As I write I struggle to attain what God has ordained me to do and be. The flesh, human thoughts and feelings try me daily. As Apostle Paul said, “the things that I should do I do not do and the things that I should not do I do.” In reflection I often see the divinity of Christ but not the humanness of Christ. Jesus experienced what we experience not as God but in the frail body of the man God created. What I deem impossible do held up to the light of Jesus’ divinity gives me room to turn away from the light. After all, I surmise, I am not God. I am only human. I say to myself; I’m not built like that. I can’t be expected to give and forgive the way Jesus did while he walked the earth. But, much to my chagrin I am expected to love as Jesus in the flesh loved. Trusting in God the father. Trusting to see me through and bring me home.
Crucifying the flesh means enduring hardship like a good soldier and submitting my fear, ego, and pride to die to open my life to the promises of Jesus and God to manifest in my life. To allow myself to be a vessel of light for those around me on earth as it is in heaven. As I study in a new way the meaning of Lent I am moved to a different kind of fast. To give up or sacrifice something not just for 40 days, but for a lifetime. Isaiah 58: 6-11 (kjv) states:
6 “Is not this the kind of fasting I have chosen:
to loose the chains of injustice
and untie the cords of the yoke,
to set the oppressed free
and break every yoke?
7 Is it not to share your food with the hungry
and to provide the poor wanderer with shelter—
when you see the naked, to clothe them,
and not to turn away from your own flesh and blood?

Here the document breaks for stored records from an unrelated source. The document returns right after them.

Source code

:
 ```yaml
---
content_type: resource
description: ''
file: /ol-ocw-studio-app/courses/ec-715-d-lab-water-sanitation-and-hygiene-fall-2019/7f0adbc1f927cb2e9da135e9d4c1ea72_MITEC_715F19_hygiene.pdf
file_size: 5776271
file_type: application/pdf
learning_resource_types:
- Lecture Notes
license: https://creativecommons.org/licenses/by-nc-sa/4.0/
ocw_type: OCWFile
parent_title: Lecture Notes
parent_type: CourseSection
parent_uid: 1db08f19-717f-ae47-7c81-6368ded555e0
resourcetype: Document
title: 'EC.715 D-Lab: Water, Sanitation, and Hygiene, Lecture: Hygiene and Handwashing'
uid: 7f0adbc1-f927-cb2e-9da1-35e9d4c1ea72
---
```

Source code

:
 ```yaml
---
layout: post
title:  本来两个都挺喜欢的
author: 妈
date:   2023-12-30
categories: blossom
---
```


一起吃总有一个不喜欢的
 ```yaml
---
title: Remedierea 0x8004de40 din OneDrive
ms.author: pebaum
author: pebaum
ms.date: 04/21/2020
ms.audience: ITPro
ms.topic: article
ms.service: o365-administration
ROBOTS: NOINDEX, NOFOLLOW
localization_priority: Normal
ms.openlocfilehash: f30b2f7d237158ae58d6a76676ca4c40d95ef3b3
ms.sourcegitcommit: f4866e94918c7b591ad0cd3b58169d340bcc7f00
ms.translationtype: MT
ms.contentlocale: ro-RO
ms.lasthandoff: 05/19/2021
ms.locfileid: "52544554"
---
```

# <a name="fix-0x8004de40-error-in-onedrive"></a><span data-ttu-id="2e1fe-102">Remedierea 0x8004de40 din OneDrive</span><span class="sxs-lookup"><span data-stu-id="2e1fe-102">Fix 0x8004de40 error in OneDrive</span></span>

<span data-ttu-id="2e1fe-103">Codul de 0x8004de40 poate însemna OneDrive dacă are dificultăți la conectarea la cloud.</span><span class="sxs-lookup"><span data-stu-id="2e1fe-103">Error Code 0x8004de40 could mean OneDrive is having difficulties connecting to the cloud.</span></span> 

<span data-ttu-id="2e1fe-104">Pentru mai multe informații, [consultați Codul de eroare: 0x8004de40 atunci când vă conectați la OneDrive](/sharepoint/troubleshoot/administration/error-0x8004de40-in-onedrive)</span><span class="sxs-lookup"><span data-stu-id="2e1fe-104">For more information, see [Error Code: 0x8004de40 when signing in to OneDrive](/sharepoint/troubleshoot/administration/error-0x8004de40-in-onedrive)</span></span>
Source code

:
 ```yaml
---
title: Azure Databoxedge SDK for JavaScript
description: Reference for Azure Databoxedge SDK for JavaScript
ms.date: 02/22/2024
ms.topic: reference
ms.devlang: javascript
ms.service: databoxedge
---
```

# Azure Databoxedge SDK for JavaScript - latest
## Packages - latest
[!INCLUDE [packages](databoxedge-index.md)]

8 Then your light will break forth like the dawn,
and your healing will quickly appear;
then your righteousness[a] will go before you,
and the glory of the Lord will be your rear guard.
9 Then you will call, and the Lord will answer;
you will cry for help, and he will say: Here am I.
“If you do away with the yoke of oppression,
with the pointing finger and malicious talk,
10 and if you spend yourselves in behalf of the hungry
and satisfy the needs of the oppressed,
then your light will rise in the darkness,
and your night will become like the noonday.
11 The Lord will guide you always;
he will satisfy your needs in a sun-scorched land
and will strengthen your frame.
You will be like a well-watered garden,
like a spring whose waters never fail.
I come to a new fullness of the sacrifice of Christ. Jesus gave all for humanity to save all who will accept the gift of eternal life. I endeavor and pray to submit my mortal body as a living sacrifice before God. In return his love, expectations and instructions will make me and mold me day by day all the way to the end of this life. There are things I struggle with daily in my brokenness. Not always knowing when to protect myself and when to submit myself. But the answer to my own dilemma is to submit everything to God. I am to trust God, his word and the heavenly host always.